# What's your weekly grocery budget?



## kuan (Jun 11, 2001)

Can you live on $42/week?

Oregon Governor Will Live Off Food Stamps | Bend | New West Network

NPR : Oregon Issues 'Food Stamp' Challenge


----------



## kyheirloomer (Feb 1, 2007)

Could I live on $42 a week? 

On one level, it's a silly question. I can buy a lot of rice and beans for 42 bucks, and live on it quite nicely. Not much variety, of course, but nutritionally sound. 

And it begs the actual question, which is, how do we take care of our genuine poor, while monitoring such programs for abuse?

But I could easily live very well on the salary of anyone who administers any part of the food stamp program.


----------



## shroomgirl (Aug 11, 2000)

There are ways to do it, but knowing how to cook makes it so much more palatable. Years ago I did some vol. time with St. Patricks center, recovering addicts that had lived on the street were learning how to cook at a job center that had a restaurant serving lunch in DT STL Monday-Friday.
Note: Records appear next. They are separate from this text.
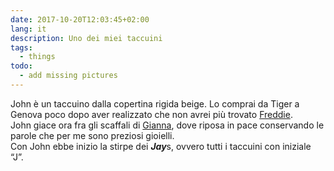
 ```yaml
---
date: 2017-10-20T12:03:45+02:00
lang: it
description: Uno dei miei taccuini
tags:
  - things
todo:
  - add missing pictures
---
```

John è un taccuino dalla copertina rigida beige. Lo comprai da Tiger a Genova poco dopo aver realizzato che non avrei più trovato [Freddie](#Freddie 'torna a Freddie').  
John giace ora fra gli scaffali di [Gianna](Gianna.md), dove riposa in pace conservando le parole che per me sono preziosi gioielli.  
Con John ebbe inizio la stirpe dei ***Jay***s, ovvero tutti i taccuini con iniziale “J”.
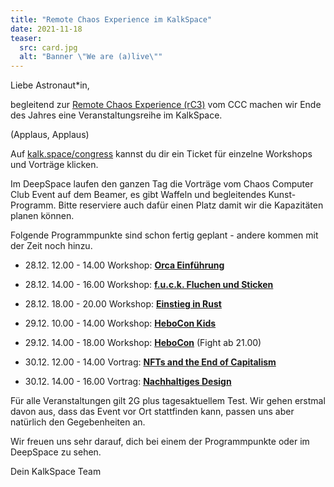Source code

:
 ```yaml
---
title: "Remote Chaos Experience im KalkSpace"
date: 2021-11-18
teaser:
  src: card.jpg
  alt: "Banner \"We are (a)live\""
---
```


Liebe Astronaut*in,

begleitend zur [Remote Chaos Experience (rC3)](https://events.ccc.de/2021/11/08/rc3-2021-nowhere/) vom CCC machen wir Ende des Jahres eine Veranstaltungsreihe im KalkSpace.

(Applaus, Applaus)

Auf [kalk.space/congress](https://kalk.space/congress) kannst du dir ein Ticket für einzelne Workshops und Vorträge klicken.

Im DeepSpace laufen den ganzen Tag die Vorträge vom Chaos Computer Club Event auf dem Beamer, es gibt Waffeln und begleitendes Kunst-Programm. Bitte reserviere auch dafür einen Platz damit wir die Kapazitäten planen können.

Folgende Programmpunkte sind schon fertig geplant - andere kommen mit der Zeit noch hinzu.

- 28.12. 12.00 - 14.00 Workshop: [**Orca Einführung**](https://discuss.kalk.space/t/planung-workshop-orca-einfuehrung/665)

- 28.12. 14.00 - 16.00 Workshop: [**f.u.c.k. Fluchen und Sticken**](https://discuss.kalk.space/t/workshop-f-u-c-k-fluchen-sticken/628)

- 28.12. 18.00 - 20.00 Workshop: [**Einstieg in Rust**](https://discuss.kalk.space/t/workshop-rust-lang/650)

- 29.12. 10.00 - 14.00 Workshop: [**HeboCon Kids**](https://discuss.kalk.space/t/workshop-mini-hebocon/629)

- 29.12. 14.00 - 18.00 Workshop: [**HeboCon**](https://discuss.kalk.space/t/workshop-hebocon/630/2) (Fight ab 21.00)

- 30.12. 12.00 - 14.00 Vortrag: [**NFTs and the End of Capitalism**](https://discuss.kalk.space/t/talk-remote-nfts-and-the-end-of-capitalism/659)

- 30.12. 14.00 - 16.00 Vortrag: [**Nachhaltiges Design**](https://discuss.kalk.space/t/workshop-gruenes-webdesign-nachhaltiges-design-fuer-einen-positiveren-digitalen-fussabdruck/634)

Für alle Veranstaltungen gilt 2G plus tagesaktuellem Test. Wir gehen erstmal davon aus, dass das Event vor Ort stattfinden kann, passen uns aber natürlich den Gegebenheiten an.

Wir freuen uns sehr darauf, dich bei einem der Programmpunkte oder im DeepSpace zu sehen.

Dein KalkSpace Team
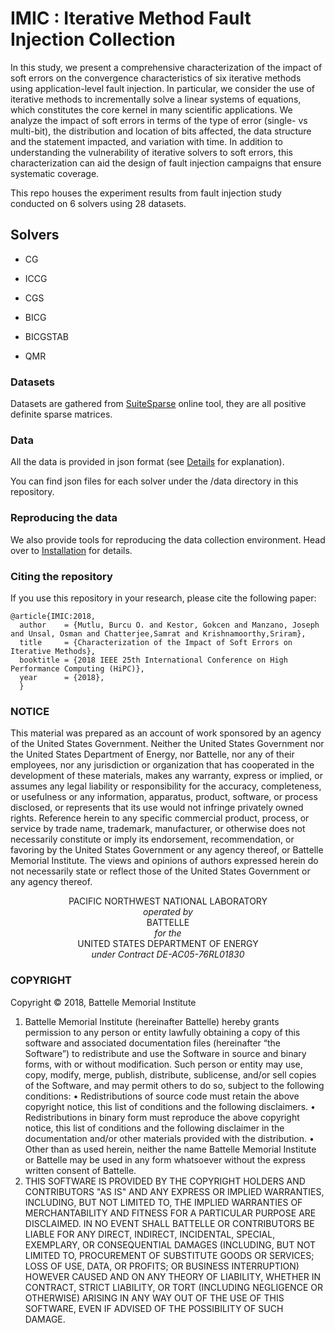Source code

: # IMIC : Iterative Method Fault Injection Collection

In this study, we present a comprehensive characterization of the impact of soft errors on the convergence characteristics of six iterative methods using application-level fault injection. In particular, we consider the use of iterative methods to incrementally solve a linear systems of equations, which constitutes the core kernel in many scientific applications. We analyze the impact of soft errors in terms of the type of error (single- vs multi-bit), the distribution and location of bits affected, the data structure and the statement impacted, and variation with time. In addition to understanding the vulnerability of iterative solvers to soft errors, this characterization can aid the design of fault injection campaigns that ensure systematic coverage.

This repo houses the experiment results from fault injection study conducted on 6 solvers using 28 datasets. 

## Solvers
* CG

* ICCG

* CGS

* BICG

* BICGSTAB

* QMR


### Datasets

Datasets are gathered from [SuiteSparse](https://sparse.tamu.edu/about) online tool, they are all positive definite sparse matrices.


### Data	 

All the data is provided in json format (see [Details](DETAILS.md) for explanation). 

You can find json files for each solver under the /data directory in this repository. 

### Reproducing the data

We also provide tools for reproducing the data collection environment. Head over to [Installation](INSTALL.md) for details. 

### Citing the repository
If you use this repository in your research, please cite the following paper:

```
@article{IMIC:2018,
  author    = {Mutlu, Burcu O. and Kestor, Gokcen and Manzano, Joseph and Unsal, Osman and Chatterjee,Samrat and Krishnamoorthy,Sriram},
  title     = {Characterization of the Impact of Soft Errors on Iterative Methods},
  booktitle = {2018 IEEE 25th International Conference on High Performance Computing (HiPC)},
  year      = {2018},
  }
```

### NOTICE

This material was prepared as an account of work sponsored by an agency of the United States Government.  Neither the United States Government nor the United States Department of Energy, nor Battelle, nor any of their employees, nor any jurisdiction or organization that has cooperated in the development of these materials, makes any warranty, express or implied, or assumes any legal liability or responsibility for the accuracy, completeness, or usefulness or any information, apparatus, product, software, or process disclosed, or represents that its use would not infringe privately owned rights.
Reference herein to any specific commercial product, process, or service by trade name, trademark, manufacturer, or otherwise does not necessarily constitute or imply its endorsement, recommendation, or favoring by the United States Government or any agency thereof, or Battelle Memorial Institute. The views and opinions of authors expressed herein do not necessarily state or reflect those of the United States Government or any agency thereof.


<p align="center">PACIFIC NORTHWEST NATIONAL LABORATORY<br>
<i>operated by</i><br>
BATTELLE<br>
<i>for the</i><br>
UNITED STATES DEPARTMENT OF ENERGY<br>
<i>under Contract DE-AC05-76RL01830</i></p>


### COPYRIGHT

Copyright © 2018, Battelle Memorial Institute

1.	  Battelle Memorial Institute (hereinafter Battelle) hereby grants permission to any person or entity lawfully obtaining a copy of this software and associated documentation files (hereinafter “the Software”) to redistribute and use the Software in source and binary forms, with or without modification.  Such person or entity may use, copy, modify, merge, publish, distribute, sublicense, and/or sell copies of the Software, and may permit others to do so, subject to the following conditions:
•	  Redistributions of source code must retain the above copyright notice, this list of conditions and the following disclaimers. 
•	  Redistributions in binary form must reproduce the above copyright notice, this list of conditions and the following disclaimer in the documentation and/or other materials provided with the distribution. 
•	  Other than as used herein, neither the name Battelle Memorial Institute or Battelle may be used in any form whatsoever without the express written consent of Battelle.  
2.	  THIS SOFTWARE IS PROVIDED BY THE COPYRIGHT HOLDERS AND CONTRIBUTORS "AS IS" AND ANY EXPRESS OR IMPLIED WARRANTIES, INCLUDING, BUT NOT LIMITED TO, THE IMPLIED WARRANTIES OF MERCHANTABILITY AND FITNESS FOR A PARTICULAR PURPOSE ARE DISCLAIMED. IN NO EVENT SHALL BATTELLE OR CONTRIBUTORS BE LIABLE FOR ANY DIRECT, INDIRECT, INCIDENTAL, SPECIAL, EXEMPLARY, OR CONSEQUENTIAL DAMAGES (INCLUDING, BUT NOT LIMITED TO, PROCUREMENT OF SUBSTITUTE GOODS OR SERVICES; LOSS OF USE, DATA, OR PROFITS; OR BUSINESS INTERRUPTION) HOWEVER CAUSED AND ON ANY THEORY OF LIABILITY, WHETHER IN CONTRACT, STRICT LIABILITY, OR TORT (INCLUDING NEGLIGENCE OR OTHERWISE) ARISING IN ANY WAY OUT OF THE USE OF THIS SOFTWARE, EVEN IF ADVISED OF THE POSSIBILITY OF SUCH DAMAGE.

 
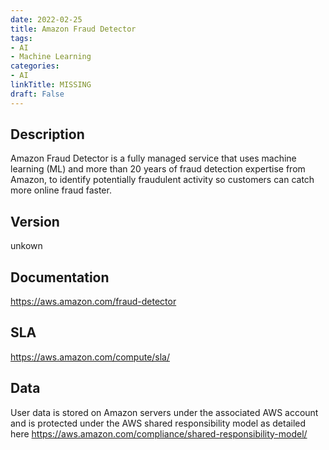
 ```yaml
---
date: 2022-02-25
title: Amazon Fraud Detector
tags: 
- AI
- Machine Learning
categories: 
- AI
linkTitle: MISSING
draft: False
---
```


## Description

Amazon Fraud Detector is a fully managed service that uses machine learning (ML) and more than 20 years of fraud detection expertise from Amazon, to identify potentially fraudulent activity so customers can catch more online fraud faster. 

## Version

unkown

## Documentation

https://aws.amazon.com/fraud-detector

## SLA

https://aws.amazon.com/compute/sla/

## Data

User data is stored on Amazon servers under the associated AWS account and is protected under the AWS shared responsibility model as detailed here https://aws.amazon.com/compliance/shared-responsibility-model/

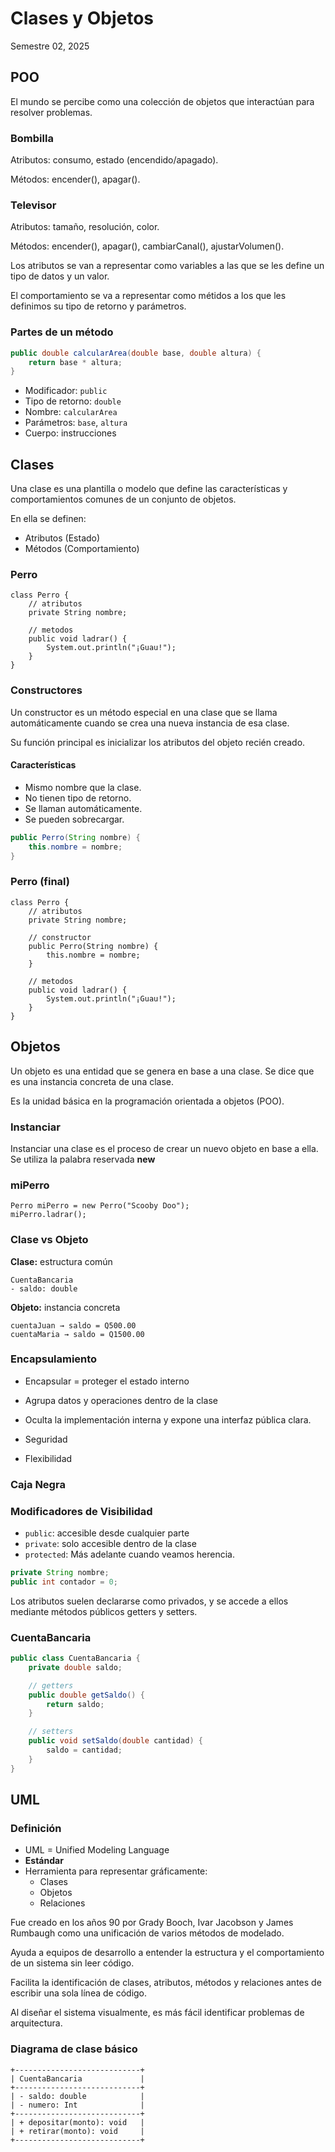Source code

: # Clases y Objetos
Semestre 02, 2025



## POO

El mundo se percibe como una colección de objetos que interactúan para resolver problemas.


### Bombilla

Atributos: consumo, estado (encendido/apagado).

Métodos: encender(), apagar().


### Televisor

Atributos: tamaño, resolución, color.

Métodos: encender(), apagar(), cambiarCanal(), ajustarVolumen().


Los atributos se van a representar como variables a las que se les define un tipo de datos y un valor.


El comportamiento se va a representar como métidos a los que les definimos su tipo de retorno y parámetros.


### Partes de un método
```java []
public double calcularArea(double base, double altura) {
    return base * altura;
}
```
- Modificador: `public`
- Tipo de retorno: `double`
- Nombre: `calcularArea`
- Parámetros: `base`, `altura`
- Cuerpo: instrucciones



## Clases


Una clase es una plantilla o modelo que define las características y comportamientos comunes de un conjunto de objetos.


En ella se definen:
- Atributos (Estado)
- Métodos (Comportamiento)


### Perro

```java[]
class Perro {
    // atributos
    private String nombre;

    // metodos
    public void ladrar() {
        System.out.println("¡Guau!");
    }
}
```


### Constructores
Un constructor es un método especial en una clase que se llama automáticamente cuando se crea una nueva instancia de esa clase.


Su función principal es inicializar los atributos del objeto recién creado.


#### Características
- Mismo nombre que la clase.
- No tienen tipo de retorno.
- Se llaman automáticamente.
- Se pueden sobrecargar.


```java []
public Perro(String nombre) {
    this.nombre = nombre;
}
```


### Perro (final)

```java[]
class Perro {
    // atributos
    private String nombre;

    // constructor
    public Perro(String nombre) {
        this.nombre = nombre;
    }

    // metodos
    public void ladrar() {
        System.out.println("¡Guau!");
    }
}
```



## Objetos


Un objeto es una entidad que se genera en base a una clase. Se dice que es una instancia concreta de una clase.


Es la unidad básica en la programación orientada a objetos (POO).


### Instanciar
Instanciar una clase es el proceso de crear un nuevo objeto en base a ella. Se utiliza la palabra reservada **new**


### miPerro

```java[]
Perro miPerro = new Perro("Scooby Doo");
miPerro.ladrar();
```



### Clase vs Objeto


**Clase:** estructura común
```
CuentaBancaria
- saldo: double
```


**Objeto:** instancia concreta
```
cuentaJuan → saldo = Q500.00
cuentaMaria → saldo = Q1500.00
```



### Encapsulamiento


- Encapsular = proteger el estado interno
- Agrupa datos y operaciones dentro de la clase
- Oculta la implementación interna y expone una interfaz pública clara.


- Seguridad
- Flexibilidad


### Caja Negra



### Modificadores de Visibilidad
  - `public`: accesible desde cualquier parte
  - `private`: solo accesible dentro de la clase
  - `protected`: Más adelante cuando veamos herencia.

```java []
private String nombre;
public int contador = 0;
```


Los atributos suelen declararse como privados, y se accede a ellos mediante métodos públicos getters y setters.


### CuentaBancaria
```java []
public class CuentaBancaria {
    private double saldo;

    // getters
    public double getSaldo() {
        return saldo;
    }

    // setters
    public void setSaldo(double cantidad) {
        saldo = cantidad;
    }
}
```



## UML


### Definición
- UML = Unified Modeling Language
- **Estándar**
- Herramienta para representar gráficamente:
  - Clases
  - Objetos
  - Relaciones


Fue creado en los años 90 por Grady Booch, Ivar Jacobson y James Rumbaugh como una unificación de varios métodos de modelado.


Ayuda a equipos de desarrollo a entender la estructura y el comportamiento de un sistema sin leer código.


Facilita la identificación de clases, atributos, métodos y relaciones antes de escribir una sola línea de código.


Al diseñar el sistema visualmente, es más fácil identificar problemas de arquitectura.


### Diagrama de clase básico
```
+----------------------------+
| CuentaBancaria             |
+----------------------------+
| - saldo: double            |
| - numero: Int              |
+----------------------------+
| + depositar(monto): void   |
| + retirar(monto): void     |
+----------------------------+
```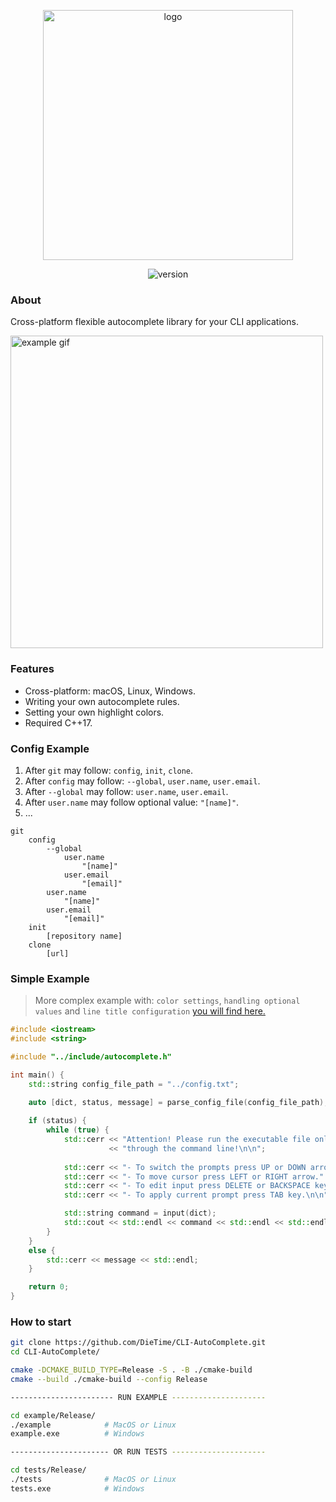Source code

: <p align="center">
  <img src="https://i.ibb.co/41pL50L/Group-1.png" width="400" alt="logo">
</p>
<p align="center">
  <img src="https://img.shields.io/badge/version-1.0.0-b.svg" alt="version">
</p>

### About
Cross-platform flexible autocomplete library for your CLI applications.
  
<img src="https://s7.gifyu.com/images/example3316d0de48f02022.gif" alt="example gif" width="500">

### Features
- Cross-platform: macOS, Linux, Windows.
- Writing your own autocomplete rules.
- Setting your own highlight colors.
- Required C++17.

### Config Example
1. After `git` may follow: `config`, `init`, `clone`.
2. After `config` may follow: `--global`, `user.name`, `user.email`.
3. After `--global` may follow: `user.name`, `user.email`.
4. After `user.name` may follow optional value: `"[name]"`.
5. ...
```
git
    config
        --global
            user.name
                "[name]"
            user.email
                "[email]"
        user.name
            "[name]"
        user.email
            "[email]"
    init
        [repository name]
    clone
        [url]
```

### Simple Example
> More complex example with: `color settings`, `handling optional values` and `line title configuration` [you will find here.](example/main.cpp)
```cpp
#include <iostream>
#include <string>

#include "../include/autocomplete.h"

int main() {
    std::string config_file_path = "../config.txt";
  
    auto [dict, status, message] = parse_config_file(config_file_path);

    if (status) {
        while (true) {
            std::cerr << "Attention! Please run the executable file only" << std::endl
                      << "through the command line!\n\n";
            
            std::cerr << "- To switch the prompts press UP or DOWN arrow." << std::endl;
            std::cerr << "- To move cursor press LEFT or RIGHT arrow." << std::endl;
            std::cerr << "- To edit input press DELETE or BACKSPACE key." << std::endl;
            std::cerr << "- To apply current prompt press TAB key.\n\n";

            std::string command = input(dict);
            std::cout << std::endl << command << std::endl << std::endl;
        }
    }
    else {
        std::cerr << message << std::endl;
    }

    return 0;
}
```

### How to start
```bash
git clone https://github.com/DieTime/CLI-AutoComplete.git
cd CLI-AutoComplete/

cmake -DCMAKE_BUILD_TYPE=Release -S . -B ./cmake-build 
cmake --build ./cmake-build --config Release

----------------------- RUN EXAMPLE ---------------------

cd example/Release/
./example            # MacOS or Linux
example.exe          # Windows

---------------------- OR RUN TESTS ---------------------

cd tests/Release/
./tests              # MacOS or Linux
tests.exe            # Windows
```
To stretch the limited allocation I suggested that they shared cooking duties, each making a meal for 4 a night. It's cheaper to make 4 portions of something then 4 different meals. You can combine resources, thats where the poor are at a loss. Generally smaller amounts cost more. There's more community and less isolation if you eat &/or cook together. 
Most of the time transportation is an issue too.
Community Gardens are abundant here and accessing cheap seed too. And I'm sure if your meeting your neighbors one will have an overabundance of zucchini, cukes or tomatoes. 
One of the grants I was periferly involved in had low income people canning....that is just not a reality, canning is in many cases more expensive.
A chef friend worked on Mother & Child with ACF and went to really LOW income homes and taught them how to cook with whatever ingredients they provided. 
A couple of years ago I taught afterschool cooking classes to 3-4graders at an inner-city school 95% on free lunch....When I asked what they ate for dinner ramen was a standard response. I taught them to cook omelets, sweet potato muffins, quesadilla, tortilla pizzas, Thai peanut butter pasta...
fried rice....10 weeks.....I'd sit down and the girls would start braiding my hair or running their fingers through it, straight caucasion hair was new for them. It was a major compliment for them to feel that comfortable.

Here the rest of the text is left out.